The List of Featured Graph Database Overviews and Benchmarks

by Eugene LahanskyJune 10, 2013

The research papers provide tips on how to model the behavior of a graph database, as well as to detect potential issues before implementing it.

Graph data stores provide index-free adjacency resulting in much better performance if compared to the relational database management systems (RDBMS). Naturally, performance is the main concern for those who work with such databases. To predict the behavior of a graph database and find potential issues before actually implementing it, developers refer to research papers that help to simulate the workloads of the future system. This post shares some useful overviews of graph databases and benchmarks.

Table of Contents

Useful publications

There are multiple resources that describe the basics of graph databases.

Survey of Graph Database Models. This paper generalizes the research conducted in the field of graph database modeling. Concentrating on data structures, query languages, and integrity constraints, the authors compare graph database models against network, relational, semantic, object-oriented, and other influential database models. In addition, the paper provides information on levels of abstraction, base data structure, information focus, and many other characteristics of modern graph databases.

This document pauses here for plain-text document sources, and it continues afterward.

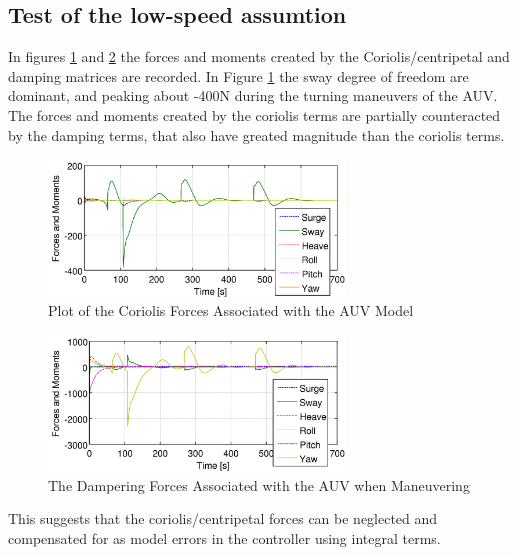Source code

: 	\subsection{Test of the low-speed assumtion}
		In figures \ref{fig:ch3_coriolis_forces} and \ref{fig:ch3_damping_forces} the forces and
		moments created by the Coriolis/centripetal and damping matrices are recorded. In Figure
		\ref{fig:ch3_coriolis_forces} the sway degree of freedom are dominant, and peaking about
		-400N during the turning maneuvers of the AUV. The forces and moments created by the coriolis
		terms are partially counteracted by the damping terms, that also have greated magnitude than
		the coriolis terms.
		\begin{figure}[htbp]
			\centering
			\includegraphics[width=0.7\textwidth]{pics/coriolis_forces}
			\caption{Plot of the Coriolis Forces Associated with the AUV Model}
			\label{fig:ch3_coriolis_forces}
		\end{figure}		
		\begin{figure}[htbp]
			\centering
			\includegraphics[width=0.7\textwidth]{pics/damping_forces}
			\caption{The Dampering Forces Associated with the AUV when Maneuvering}
			\label{fig:ch3_damping_forces}
		\end{figure}
		This suggests that the coriolis/centripetal forces can be neglected and compensated for as
		model errors in the controller using integral terms.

Graph Databases. This book published by O’Reilly Media discusses how graph databases can help you to manage and query highly connected data. Through examples, you will learn how to design and implement a graph database, discover alternative methods of storing data, such as relational and NoSQL databases, as well as learn the difference between these data storage models.

The Current State of Graph Databases. This research gives an overall summary of the current state of graph databases. Enumerating different categories, algorithms, and paradigms, the authors describe the graph database models in use today.

Graph DB benchmarks

Below, you will find a collection of up-to-date comparisons featuring valid performance results. These research papers might be useful when choosing the best option for your application.

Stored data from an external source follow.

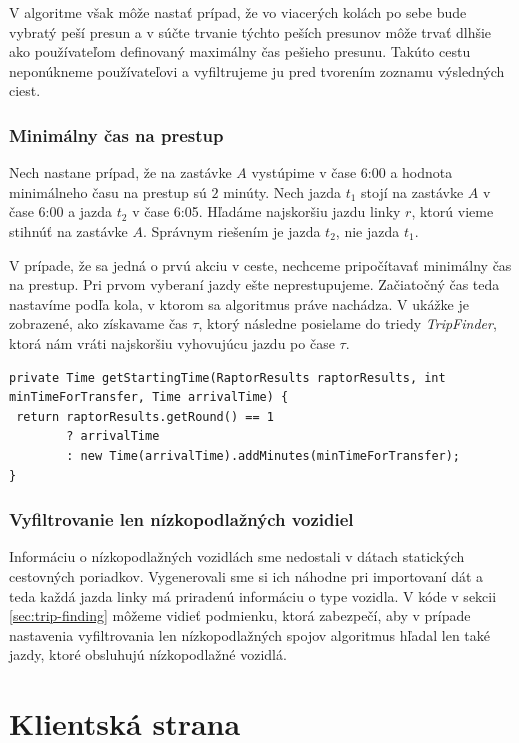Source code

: V algoritme však môže nastať prípad, že vo viacerých kolách po sebe bude vybratý peší presun a v súčte trvanie týchto peších presunov môže trvať dlhšie ako používateľom definovaný maximálny čas pešieho presunu.
Takúto cestu neponúkneme používateľovi a vyfiltrujeme ju pred tvorením zoznamu výsledných ciest.

\subsubsection{Minimálny čas na prestup}
Nech nastane prípad, že na zastávke $A$ vystúpime v čase 6:00 a hodnota minimálneho času na prestup sú $2$ minúty. Nech jazda $t_1$ stojí na zastávke $A$ v čase 6:00 a jazda $t_2$ v čase 6:05. Hľadáme najskoršiu jazdu linky $r$, ktorú vieme stihnúť na zastávke $A$. Správnym riešením je jazda $t_2$, nie jazda $t_1$.

V prípade, že sa jedná o prvú akciu v ceste, nechceme pripočítavať minimálny čas na prestup. Pri prvom vyberaní jazdy ešte neprestupujeme. Začiatočný čas teda nastavíme podľa kola, v ktorom sa algoritmus práve nachádza. V ukážke je zobrazené, ako získavame čas $\tau$, ktorý následne posielame do triedy \textit{TripFinder}, ktorá nám vráti najskoršiu vyhovujúcu jazdu po čase $\tau$.
\begin{lstlisting}
private Time getStartingTime(RaptorResults raptorResults, int minTimeForTransfer, Time arrivalTime) {
 return raptorResults.getRound() == 1
        ? arrivalTime
        : new Time(arrivalTime).addMinutes(minTimeForTransfer);
}
\end{lstlisting} 

\subsubsection{Vyfiltrovanie len nízkopodlažných vozidiel}
Informáciu o nízkopodlažných vozidlách sme nedostali v dátach statických cestovných poriadkov. Vygenerovali sme si ich náhodne pri importovaní dát a teda každá jazda linky má priradenú informáciu o type vozidla.
V kóde v sekcii \ref{sec:trip-finding} môžeme vidieť podmienku, ktorá zabezpečí, aby v prípade nastavenia vyfiltrovania len nízkopodlažných spojov algoritmus hľadal len také jazdy, ktoré obsluhujú nízkopodlažné vozidlá.

\section{Klientská strana}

Neo4j vs. Sparksee vs. OrientDB vs. a native RDF repository vs. SGDB

This publication presents the results of a comparative test run against Neo4j, Sparksee, OridntDB, a native RDF repository, and SGDB on a low-end machine with a two-core 2.4 GHz Intel processor and 2 GB of RAM. Data sets ranged in size from 1K to 1M. The workload included operations, such as the insertion of elements, local traversals, and global traversals. The preliminary results of the tests revealed issues with loading larger datasets into graph databases. In addition, poor overall performance was typical when the databases performed global traversal operations on larger networks. However, the performance was stable for local traversals with 2–3 hops.

Sparksee

This benchmark was designed to test scalability and performance of Sparksee (formerly known as DEX) for applications with large data sets. The authors tracked how many nodes and edges could be created by the database, the resulting size of the database, the time it took to load the database, and how many traversals could be made per unit of time. According to the results of this test, Sparksee does provide sufficient loading and querying speed to deal with large datasets. In addition to its great performance when dealing with billions of objects, the database uses only 36 bytes per object available in Sparksee.

Neo4j vs. MySQL

This publication compares MySQL against Neo4j to find out which one is more suitable for a data provenance system. In addition to structural query results for MySQL and Neo4j, the comparison takes into account database size and required disc space. Neo4j demonstrated somewhat better performance than MySQL when processing most query types. The graph database was much faster (sometimes exceeding the performance of the relational database by a factor of 10) when processing traversal queries. Neo4j required up to two times the amount of space used by MySQL, which required larger disk space in a single test out of 12.

AllegroGraph vs. Sparksee vs. HypergraphDB vs. InfiniteGraph vs. Neo4j vs. Sones

This paper provides a comparison of current graph database models, including general features for data storage and querying, data modeling features (data structures, query languages, and integrity constraints), and support for essential graph queries. The bottom line is that the current graph database models still need to mature. In particular, the ecosystem should define standard graph database languages for defining, manipulating, and querying data and notions of integrity constraints to preserve the consistency of the database.

These benchmarks demonstrate how graph databases are more effective than relational ones. In addition, there are a lot of different approaches to prepare and perform tests. Some of the mentioned sources present such approaches and algorithms. If you would like to share the latest benchmarks of graph databases, feel free to let us know in the comments.